Coronavirus pandemic triggers shortages of ventilators worldwide. Governments have requested automakers for making ventilators to help relieve the burden on hospitals inflicted by the coronavirus epidemic.
What are the challenges automakers would face in making ventilators?
COVID-19 has generated substantial demand for ventilators across the globe. Especially with the number of accidents that occur across the world, the availability of existing ventilators is clearly not adequate to support the volume of expected accidents. It has been proposed that automakers step in to re-use their factories to manufacture additional ventilators.

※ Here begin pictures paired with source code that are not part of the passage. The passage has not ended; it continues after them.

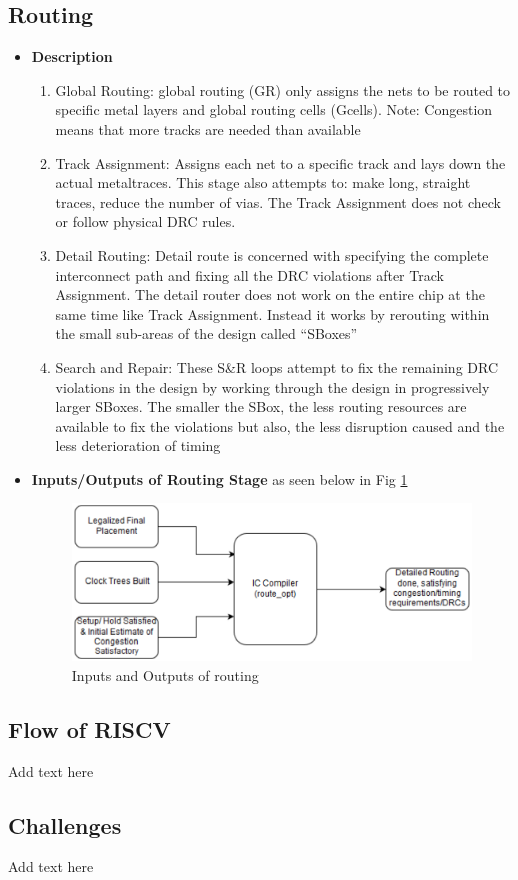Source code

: \documentclass[../main.tex]{subfiles}
\begin{document}
    \subsection{Routing}
     \begin{itemize}
\item \textbf{Description} 
\begin{enumerate}
\item Global Routing: global routing (GR) only assigns the nets to be routed to specific metal layers and global routing cells (Gcells). 
Note: Congestion means that more tracks are needed than available
\item Track Assignment: Assigns each net to a specific track and lays down the actual metaltraces. This stage also attempts to: make long, straight traces, reduce the number of vias. The Track Assignment does not check or follow physical DRC rules.
\item Detail Routing: Detail route is concerned with specifying the complete interconnect path 
and fixing all the DRC violations after Track Assignment. The detail router does not work 
on the entire chip at the same time like Track Assignment. Instead it works by rerouting 
within the small sub-areas of the design called “SBoxes”
\item Search and Repair: These S&R loops attempt to fix the remaining DRC violations in the 
design by working through the design in progressively larger SBoxes. The smaller the 
SBox, the less routing resources are available to fix the violations but also, the less 
disruption caused and the less deterioration of timing
\end{enumerate}



\item \textbf{Inputs/Outputs of Routing Stage} as seen below in Fig \ref{fig:IO_routing}
\begin{figure}[h]
\centering
\includegraphics[width=17cm]{diagrams/IO_routing.PNG}
\caption{ Inputs and Outputs of routing}
\label{fig:IO_routing}
\end{figure}


\end{itemize}
\subsection{ Flow of RISCV}
    Add text here
    \subsection{ Challenges}
    Add text here
   
    
\end{document}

Several automotive manufacturers such as Tesla, General Motors and Ford, are in a position to start making ventilators. But it is not that simple as ventilators have a different technique than the automobile manufacturing process. Their expertise may not be in the manufacturing of complex, sterilized parts, but they have the experience to handle comprehensive supply chains that could be utilized to support the current ventilator supplier scale up output. Automotive industries would require months to set up and produce ventilators.
On the other hand, ventilators tend to be built in sterile rooms where the degree of cleanliness is far greater than in the typical car paint booth. The medical instruments are very complex machines on which people lives rely. Therefore, every phase of the production cycle must be accurate.
Secondly, the training staff will take up to 9-10 months to build the ventilators on a large scale, and every proposed production plant will first be approved by various authorities that can take up to around 180 days.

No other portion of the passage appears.